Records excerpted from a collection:
"""

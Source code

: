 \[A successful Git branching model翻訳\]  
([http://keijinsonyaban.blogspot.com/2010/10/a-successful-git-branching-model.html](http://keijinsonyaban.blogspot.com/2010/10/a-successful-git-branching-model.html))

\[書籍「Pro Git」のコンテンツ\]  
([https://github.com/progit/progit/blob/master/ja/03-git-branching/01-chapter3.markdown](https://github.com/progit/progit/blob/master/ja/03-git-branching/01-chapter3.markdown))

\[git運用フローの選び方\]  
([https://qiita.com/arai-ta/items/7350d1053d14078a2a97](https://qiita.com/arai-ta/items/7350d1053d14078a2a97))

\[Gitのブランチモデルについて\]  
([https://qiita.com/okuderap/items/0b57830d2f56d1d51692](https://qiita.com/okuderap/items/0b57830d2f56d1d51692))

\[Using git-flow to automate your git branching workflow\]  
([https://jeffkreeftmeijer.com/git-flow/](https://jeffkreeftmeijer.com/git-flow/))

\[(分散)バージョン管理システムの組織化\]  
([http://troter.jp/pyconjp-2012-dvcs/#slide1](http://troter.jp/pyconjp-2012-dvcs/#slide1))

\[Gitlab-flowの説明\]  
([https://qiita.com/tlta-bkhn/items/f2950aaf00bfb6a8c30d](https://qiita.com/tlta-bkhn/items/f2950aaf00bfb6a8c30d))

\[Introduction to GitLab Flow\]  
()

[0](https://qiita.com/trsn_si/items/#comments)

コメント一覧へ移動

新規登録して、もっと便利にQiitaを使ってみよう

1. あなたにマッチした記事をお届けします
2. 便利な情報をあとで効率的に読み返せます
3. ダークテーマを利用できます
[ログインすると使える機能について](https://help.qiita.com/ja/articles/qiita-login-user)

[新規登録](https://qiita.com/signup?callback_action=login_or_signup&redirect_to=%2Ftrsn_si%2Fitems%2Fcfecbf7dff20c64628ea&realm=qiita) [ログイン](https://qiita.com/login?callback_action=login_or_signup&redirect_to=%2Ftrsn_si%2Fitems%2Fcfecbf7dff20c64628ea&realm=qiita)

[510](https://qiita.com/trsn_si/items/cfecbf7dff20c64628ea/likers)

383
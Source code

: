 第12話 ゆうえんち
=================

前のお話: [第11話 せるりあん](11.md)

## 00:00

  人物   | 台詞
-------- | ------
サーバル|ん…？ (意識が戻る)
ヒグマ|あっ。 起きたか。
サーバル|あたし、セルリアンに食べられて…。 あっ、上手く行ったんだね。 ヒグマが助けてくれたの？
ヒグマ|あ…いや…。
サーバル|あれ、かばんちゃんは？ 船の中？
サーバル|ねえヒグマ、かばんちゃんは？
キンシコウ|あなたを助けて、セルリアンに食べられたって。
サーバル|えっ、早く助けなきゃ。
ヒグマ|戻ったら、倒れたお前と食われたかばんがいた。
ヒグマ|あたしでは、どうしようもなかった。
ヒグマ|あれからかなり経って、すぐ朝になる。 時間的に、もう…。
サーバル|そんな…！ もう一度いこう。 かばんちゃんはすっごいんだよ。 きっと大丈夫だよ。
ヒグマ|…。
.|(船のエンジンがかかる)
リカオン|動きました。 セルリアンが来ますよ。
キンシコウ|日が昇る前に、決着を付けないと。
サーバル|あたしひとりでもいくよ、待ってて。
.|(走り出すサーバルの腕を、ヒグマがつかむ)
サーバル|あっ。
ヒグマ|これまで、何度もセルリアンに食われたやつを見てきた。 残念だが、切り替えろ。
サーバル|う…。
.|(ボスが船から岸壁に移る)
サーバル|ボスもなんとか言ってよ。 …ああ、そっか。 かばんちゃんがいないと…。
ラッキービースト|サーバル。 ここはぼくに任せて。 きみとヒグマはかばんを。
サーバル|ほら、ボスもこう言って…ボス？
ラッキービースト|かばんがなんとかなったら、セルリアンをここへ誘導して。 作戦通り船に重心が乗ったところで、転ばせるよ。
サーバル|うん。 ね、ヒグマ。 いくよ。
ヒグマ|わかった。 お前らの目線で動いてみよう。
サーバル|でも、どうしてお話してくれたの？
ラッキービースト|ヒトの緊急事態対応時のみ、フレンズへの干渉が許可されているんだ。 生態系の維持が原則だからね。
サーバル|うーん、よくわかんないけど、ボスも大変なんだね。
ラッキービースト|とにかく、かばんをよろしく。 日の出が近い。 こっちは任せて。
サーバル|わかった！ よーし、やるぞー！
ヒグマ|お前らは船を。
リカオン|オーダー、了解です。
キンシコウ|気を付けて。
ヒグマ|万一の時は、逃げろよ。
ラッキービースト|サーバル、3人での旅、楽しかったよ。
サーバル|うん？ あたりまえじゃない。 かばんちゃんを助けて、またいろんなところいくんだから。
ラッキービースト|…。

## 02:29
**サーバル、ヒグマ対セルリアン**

"""

Exercise objective: Please return the lines above that run from the line containing "サーバル|うん。 ね、ヒグマ。 いくよ。" to the line containing "ラッキービースト|サーバル、3人での旅、楽しかったよ。", inclusive, exactly and with no other lines.

Output below:
サーバル|うん。 ね、ヒグマ。 いくよ。
ヒグマ|わかった。 お前らの目線で動いてみよう。
サーバル|でも、どうしてお話してくれたの？
ラッキービースト|ヒトの緊急事態対応時のみ、フレンズへの干渉が許可されているんだ。 生態系の維持が原則だからね。
サーバル|うーん、よくわかんないけど、ボスも大変なんだね。
ラッキービースト|とにかく、かばんをよろしく。 日の出が近い。 こっちは任せて。
サーバル|わかった！ よーし、やるぞー！
ヒグマ|お前らは船を。
リカオン|オーダー、了解です。
キンシコウ|気を付けて。
ヒグマ|万一の時は、逃げろよ。
ラッキービースト|サーバル、3人での旅、楽しかったよ。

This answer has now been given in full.